Haggard was born in Indiana. His father, J. M. Haggard, a practicing veterinarian in Yorktown, Indiana, founded an international charismatic ministry, which was featured in a PBS Middletown documentary series. Haggard has stated that he was molested when he was seven years old.

In 1972, at age 16, Haggard became a born-again Christian after hearing a sermon from evangelist Bill Bright in Dallas, Texas, and becoming acquainted with the Christian apologetics of C. S. Lewis. Haggard describes feeling the call of God on his life after his first year in college while he was in the kitchen at home. He had been a telecommunications major with a minor in journalism, but after this experience he believed he had been called to be a pastor. Haggard subsequently attended Oral Roberts University, a Christian university in Tulsa, Oklahoma, graduating in 1978. He became a minister in the Southern Baptist Convention for a few months.

==New Life Church==
According to Haggard, in November 1984, when he was an associate pastor of Bethany World Prayer Center in Baton Rouge, Louisiana, his confidant and mentor Danny Ost, a missionary to Mexico City, had a vision of Haggard founding his church in Colorado Springs. Accordingly, Haggard moved to Colorado shortly afterwards, and founded New Life Church. Initially, the 22 people who met in the basement of Haggard's house formed his church, which then grew to rented spaces in strip malls.

After 22 years, New Life Church operated from a campus in northern Colorado Springs and had a congregation of 14,000. In 1993, during what Haggard describes as his "first prayer journey," he traveled with a group to Israel. They stood on the Mount of Olives, where Haggard claims that he felt the Holy Spirit speak to him. "From that time until now," Haggard writes in The Life-Giving Church, "apostolic power has blessed me. My only problems are with me – not with the enemy, not with circumstances, not with people."

Under Haggard's leadership, New Life Church formed the Association of Life-Giving Churches. It has been listed as a denomination by the U.S. National Association of Evangelicals. As of 2006, Harper's Magazine reported that it comprised some 300 congregations.
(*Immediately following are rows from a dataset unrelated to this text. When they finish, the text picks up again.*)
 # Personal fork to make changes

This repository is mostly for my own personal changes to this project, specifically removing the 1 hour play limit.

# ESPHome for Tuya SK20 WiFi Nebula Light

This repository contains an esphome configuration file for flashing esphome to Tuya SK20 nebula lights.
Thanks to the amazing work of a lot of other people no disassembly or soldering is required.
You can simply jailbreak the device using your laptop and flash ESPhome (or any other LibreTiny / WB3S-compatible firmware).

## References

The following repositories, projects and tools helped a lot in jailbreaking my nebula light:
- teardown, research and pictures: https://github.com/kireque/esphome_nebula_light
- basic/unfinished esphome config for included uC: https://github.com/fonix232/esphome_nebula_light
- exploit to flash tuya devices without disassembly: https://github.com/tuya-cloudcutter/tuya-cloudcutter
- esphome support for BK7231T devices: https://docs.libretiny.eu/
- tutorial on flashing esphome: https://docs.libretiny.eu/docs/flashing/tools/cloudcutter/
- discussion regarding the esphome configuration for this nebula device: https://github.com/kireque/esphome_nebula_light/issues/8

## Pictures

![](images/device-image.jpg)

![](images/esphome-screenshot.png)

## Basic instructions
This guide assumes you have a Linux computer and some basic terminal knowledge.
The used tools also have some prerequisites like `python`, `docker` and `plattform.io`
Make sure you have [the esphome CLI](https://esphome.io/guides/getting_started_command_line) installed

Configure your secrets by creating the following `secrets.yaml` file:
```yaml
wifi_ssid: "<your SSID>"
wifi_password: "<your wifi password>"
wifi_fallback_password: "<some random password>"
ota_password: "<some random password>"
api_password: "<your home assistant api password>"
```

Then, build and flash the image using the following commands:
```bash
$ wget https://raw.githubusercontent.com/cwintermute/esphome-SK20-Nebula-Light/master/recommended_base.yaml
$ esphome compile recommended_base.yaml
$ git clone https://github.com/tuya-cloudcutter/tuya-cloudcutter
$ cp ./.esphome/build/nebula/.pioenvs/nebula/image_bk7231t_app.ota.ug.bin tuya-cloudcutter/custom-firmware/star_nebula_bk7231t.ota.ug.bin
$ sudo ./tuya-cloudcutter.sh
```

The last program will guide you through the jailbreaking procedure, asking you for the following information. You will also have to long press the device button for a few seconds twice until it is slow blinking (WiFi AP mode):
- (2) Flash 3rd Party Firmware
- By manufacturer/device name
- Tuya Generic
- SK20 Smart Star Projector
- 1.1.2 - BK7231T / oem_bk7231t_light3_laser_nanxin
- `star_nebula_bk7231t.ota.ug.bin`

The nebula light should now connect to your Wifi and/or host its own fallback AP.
===Sex and drug scandal===
In November 2006, a male prostitute and masseur, Mike Jones, publicly alleged that Haggard had paid him for sex over a three-year period and had bought and used crystal methamphetamine. Jones said he had only recently learned of Haggard's true identity, and explained his reasons for coming forward, saying, "It made me angry that here's someone preaching against gay marriage and going behind the scenes having gay sex."

Jones made the allegations public in response to Haggard's political support for Colorado Amendment 43, on the November 7, 2006, Colorado ballot, which would ban same-sex marriage in that state. Jones told ABC News, "I had to expose the hypocrisy. He is in the position of influence of millions of followers, and he's preaching against gay marriage. But behind everybody's back [he's] doing what he's preached against." Jones hoped that his statements would sway voters.

Haggard's immediate response was denial. He told a Denver television station, "I did not have a homosexual relationship with a man in Denver ... I am steady with my wife. I'm faithful to my wife." Haggard also said, "I have never done drugs – ever. Not even in high school. I didn't smoke pot. I didn't do anything like that. I'm not a drug man. We're not a drinking family. I don't smoke cigarettes. I don't socially drink. We don't socially drink. We don't have wine in our house. We don't do that kind of thing."

Many evangelical leaders initially showed support for Haggard and were critical of media reports, including James Dobson, who, in a statement of support for Haggard, said "It is unconscionable that the legitimate news media would report a rumor like this based on nothing but one man's accusation. ... Ted Haggard is a friend of mine, and it appears someone is trying to damage his reputation as a way of influencing the outcome of Tuesday's election – especially the vote on Colorado's marriage-protection amendment, which Ted strongly supports."

Cornered by his voicemail to Mike Jones requesting methamphetamine, Haggard told the press, "I bought it [methamphetamine] for myself, but never used it. I was tempted but I never used it." Haggard said that he had bought the methamphetamine but then thrown it away, and added that he had never met his accuser. Jones volunteered to take a polygraph test on a KHOW radio show hosted by Peter Boyles, where Jones first made the allegations. However, Jones's responses during the section of the polygraph test about whether he had engaged in sex with Haggard indicated deception. The test administrator, John Kresnik, discounted the test results because of Jones's stress, and lack of eating or sleeping. Regardless, Haggard responded by saying, "We're so grateful that he failed a polygraph test this morning, my accuser did." Jones was not asked questions about drug use. Jones expressed doubt that he would retake the test, saying: "I've made my point. He's the one who has discredited himself. He should admit it and move on."

Because of the scandal, Haggard went on administrative leave from New Life, saying, "I am voluntarily stepping aside from leadership so that the overseer process can be allowed to proceed with integrity. I hope to be able to discuss this matter in more detail at a later date. In the interim, I will seek both spiritual advice and guidance."

On November 2, 2006, senior church officials told Colorado Springs television station KKTV that Haggard had admitted some of the claims made by Jones. In an e-mail to New Life Church parishioners sent on the evening of November 2, Acting Senior Pastor Ross Parsley wrote, "It is important for you to know that he [Haggard] confessed to the overseers that some of the accusations against him are true."
Haggard admitted that he had bought methamphetamine and received a massage from Jones, and denied using the drugs and having sex with Jones.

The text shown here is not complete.